Table 2. Example transcripts from the interviews for the three result categories

7.4 Possible Applications

In addition to finding co-authors through our visualization, interviewees suggested that they could also apply the system to solve other challenges such as finding literature (n=2), discovering experts (n=3), locating people with access to particular facilities or hardware (n=1) and also simplify the process of developing proposals for research grants (n=1).

From our point of view similar visualizations could be used on an institutional level to visualize topics addressed by various institutions, revealing institutes that address similar topics. These could be used in competitor analyses or collaboration scenarios.

8 Limitations and Future Work

For our visualizations, we performed both a requirements analysis and a user study in an iterative participatory design process. As future work we would like to include some of the features that were suggested to optimize user fit in the next iteration. As an example, we want to give users the ability to accept or reject a suggested collaborator after evaluation of their relevance. This feedback should be integrated into the recommendation algorithm. Furthermore recommendations could be generated by using text-mining procedures instead of keyword analysis (although this design study did not focus on data generation).

Another example is to display the keyword similarities between the user and suggested co-authors or the capability of viewing co-authors of each particular paper. By extending the scope to suggesting particular papers instead of authors, we could allow the user to judge the relative importance of a certain keyword for the researcher in question.

Furthermore the approach should be extended to include collaborators that have not published yet. This would require new researchers to fill a profile indicating research interests using keywords. Also finding a way of visualizing a missing track record without breaking the natural mapping of size and track record should be considered.

A limitation is the specific sample from one research cluster. To generalize our approach we could map our visualization to other contexts. The bubbles could also reflect institutes from an entire department or school in order to understand collaboration in a university as a whole. Whether the visualization will effectively scale is yet to be answered. Whether the approach can be used in non-academic scenarios also warrants investigation. The choice of bubbles might be effective only because a research cluster is a loosely coupled organization. In more structred enterprises other forms of representation might be more accurate.

In our approach we assume a relative homogeneous user group. Since regional, organizational and disciplinary cultural differences can lead to a very heterogeneous user group, factors of user diversity must be considered when dealing with data of employees. In addition finding an expert still leaves the task of starting collaboration. Knowledge sharing is social process and requires more than simple tool assistance.

Only titles were used for the extraction of keywords.
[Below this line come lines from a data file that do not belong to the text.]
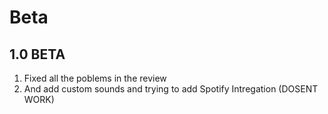 # Beta
## 1.0 BETA
1. Fixed all the poblems in the review
2. And add custom sounds and trying to add Spotify Intregation (DOSENT WORK)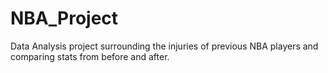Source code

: # NBA_Project
 Data Analysis project surrounding the injuries of previous NBA players and comparing stats from before and after.
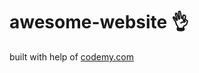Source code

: # awesome-website :ok_hand:                                                                                                                                                                                                                                                                                                                         
built with help of <a href="http://johnelder.com/">codemy.com</a>
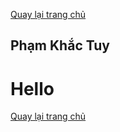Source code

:[Quay lại trang chủ](https://phamkhactuy.github.io/tuypk.github.io/index.html)

## Phạm Khắc Tuy
# Hello


[Quay lại trang chủ](https://phamkhactuy.github.io/tuypk.github.io/index.html)
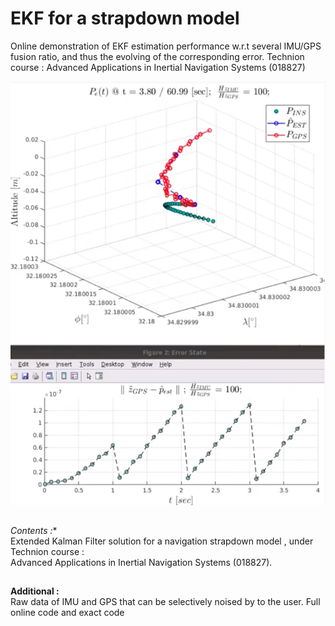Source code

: # EKF for a strapdown model

Online demonstration of EKF estimation performance w.r.t several IMU/GPS fusion ratio, and thus the evolving of the corresponding error. Technion course : Advanced Applications in Inertial Navigation Systems (018827)

![alt text](https://github.com/Daniboy370/Autonomous-Systems/blob/master/Advanced%20Applications%20in%20Inertial%20Systems/Course/Strapdown%20INS/EKF_imu.png)

##
*Contents :** \
Extended Kalman Filter solution for a navigation strapdown model ,
under Technion course : \
Advanced Applications in Inertial Navigation Systems (018827).

##
**Additional :** \
Raw data of IMU and GPS that can be selectively noised by to the user.
Full online code and exact code
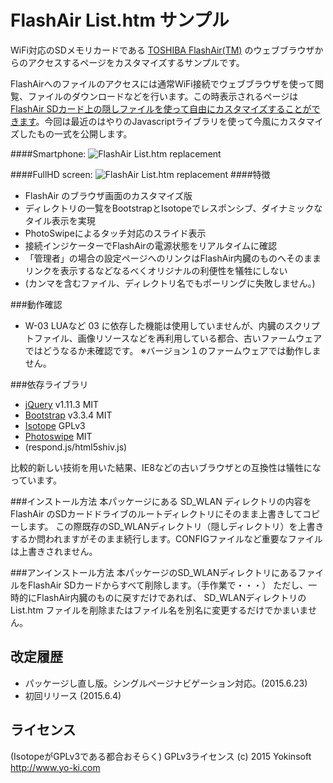 FlashAir List.htm サンプル
===================

WiFi対応のSDメモリカードである [TOSHIBA FlashAir(TM)](http://www.toshiba.co.jp/p-media/flashair/) のウェブブラウザからのアクセスするページをカスタマイズするサンプルです。

FlashAirへのファイルのアクセスには通常WiFi接続でウェブブラウザを使って閲覧、ファイルのダウンロードなどを行います。この時表示されるページは[FlashAir SDカード上の隠しファイルを使って自由にカスタマイズすることができます](https://flashair-developers.com/ja/documents/api/utility/)。今回は最近のはやりのJavascriptライブラリを使って今風にカスタマイズしたもの一式を公開します。

####Smartphone:
![FlashAir List.htm replacement](https://cloud.githubusercontent.com/assets/318651/7998144/4a959fd4-0b73-11e5-9bd0-d4184d5ac649.jpg)

####FullHD screen:
![FlashAir List.htm replacement](https://cloud.githubusercontent.com/assets/318651/7998154/65faefb8-0b73-11e5-932f-abab2de64232.jpg)
####特徴

- FlashAir のブラウザ画面のカスタマイズ版
- ディレクトリの一覧をBootstrapとIsotopeでレスポンシブ、ダイナミックなタイル表示を実現
- PhotoSwipeによるタッチ対応のスライド表示
- 接続インジケーターでFlashAirの電源状態をリアルタイムに確認
- 「管理者」の場合の設定ページへのリンクはFlashAir内臓のものへそのままリンクを表示するなどなるべくオリジナルの利便性を犠牲にしない
- (カンマを含むファイル、ディレクトリ名でもポーリングに失敗しません。)

###動作確認
- W-03
LUAなど 03 に依存した機能は使用していませんが、内臓のスクリプトファイル、画像リソースなどを再利用している都合、古いファームウェアではどうなるか未確認です。
※バージョン１のファームウェアでは動作しません。

###依存ライブラリ

- [jQuery](https://jquery.com/) v1.11.3 MIT
- [Bootstrap](http://getbootstrap.com/) v3.3.4 MIT
- [Isotope](http://isotope.metafizzy.co/) GPLv3
- [Photoswipe](http://photoswipe.com/) MIT
- (respond.js/html5shiv.js)

比較的新しい技術を用いた結果、IE8などの古いブラウザとの互換性は犠牲になっています。

###インストール方法
本パッケージにある SD_WLAN ディレクトリの内容を FlashAir のSDカードドライブのルートディレクトリにそのまま上書きしてコピーします。
この際既存のSD_WLANディレクトリ（隠しディレクトリ）を上書きするか問われますがそのまま続行します。CONFIGファイルなど重要なファイルは上書きされません。

###アンインストール方法
本パッケージのSD_WLANディレクトリにあるファイルをFlashAir SDカードからすべて削除します。（手作業で・・・）
ただし、一時的にFlashAir内臓のものに戻すだけであれば、 SD_WLANディレクトリの List.htm ファイルを削除またはファイル名を別名に変更するだけでかまいません。

改定履歴
-------------
- パッケージし直し版。シングルページナビゲーション対応。(2015.6.23)
-  初回リリース (2015.6.4)

ライセンス
-------------
(IsotopeがGPLv3である都合おそらく)
GPLv3ライセンス
(c) 2015 Yokinsoft http://www.yo-ki.com
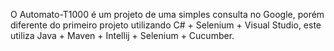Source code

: O Automato-T1000 é um projeto de uma simples consulta no Google, porém diferente do primeiro projeto utilizando 
C# + Selenium + Visual Studio, este utiliza Java + Maven + Intellij + Selenium + Cucumber.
Using full texts or abstracts should reveal better keywords in the long run as would manual keyword selection by users. Furthermore, no disambiguation of keywords or synonym detection was applied. Particularly in interdisciplinary settings this is a strong requirement. Thus, in this regard our system does not help overcome disciplinary language barriers.

The sample for this study was relatively small (approx. 5 % of the research cluster). For a better quantitative evaluation more participants should be considered. Publication data was only selected from 2012 to early 2014, limiting the insights from senior researchers and very recent publications.